WHAT TO WORK ON. Leave the pictures out. Return all other data exactly.

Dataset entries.
■ ■ ■
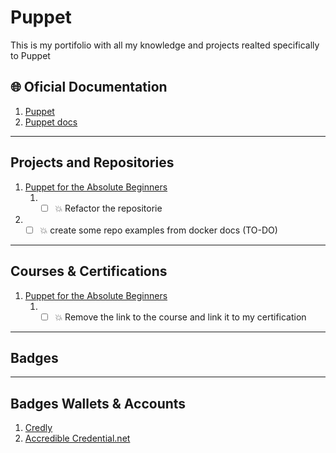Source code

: # Puppet #
This is my portifolio with all my knowledge and projects realted specifically to Puppet

## 🌐 Oficial Documentation ##
1. [Puppet](https://puppet.com/)
2. [Puppet docs](https://puppet.com/docs/)

---

## Projects and Repositories ##

1.  [Puppet for the Absolute Beginners](https://kodekloud.com/courses/puppet-for-the-absolute-beginners-course/)
    1.  * [ ] 💥 Refactor the repositorie
2.  * [ ] 💥 create some repo examples from docker docs (TO-DO)

---

## Courses & Certifications ##

1. [Puppet for the Absolute Beginners](https://kodekloud.com/courses/puppet-for-the-absolute-beginners-course/)
   1. * [ ] 💥 Remove the link to the course and link it to my certification

---

## Badges ##

---

## Badges Wallets & Accounts ##
1.  [Credly](https://www.credly.com/users/pedro-o-azevedo/badges)
2.  [Accredible Credential.net](https://sgq.io/nBjo4og)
■ ■ ■
EXPECTED ANSWER.
Source code

: # Puppet #
This is my portifolio with all my knowledge and projects realted specifically to Puppet

## 🌐 Oficial Documentation ##
1. [Puppet](https://puppet.com/)
2. [Puppet docs](https://puppet.com/docs/)

---

## Projects and Repositories ##

1.  [Puppet for the Absolute Beginners](https://kodekloud.com/courses/puppet-for-the-absolute-beginners-course/)
    1.  * [ ] 💥 Refactor the repositorie
2.  * [ ] 💥 create some repo examples from docker docs (TO-DO)

---

## Courses & Certifications ##

1. [Puppet for the Absolute Beginners](https://kodekloud.com/courses/puppet-for-the-absolute-beginners-course/)
   1. * [ ] 💥 Remove the link to the course and link it to my certification

---

## Badges ##

---

## Badges Wallets & Accounts ##
1.  [Credly](https://www.credly.com/users/pedro-o-azevedo/badges)
2.  [Accredible Credential.net](https://sgq.io/nBjo4og)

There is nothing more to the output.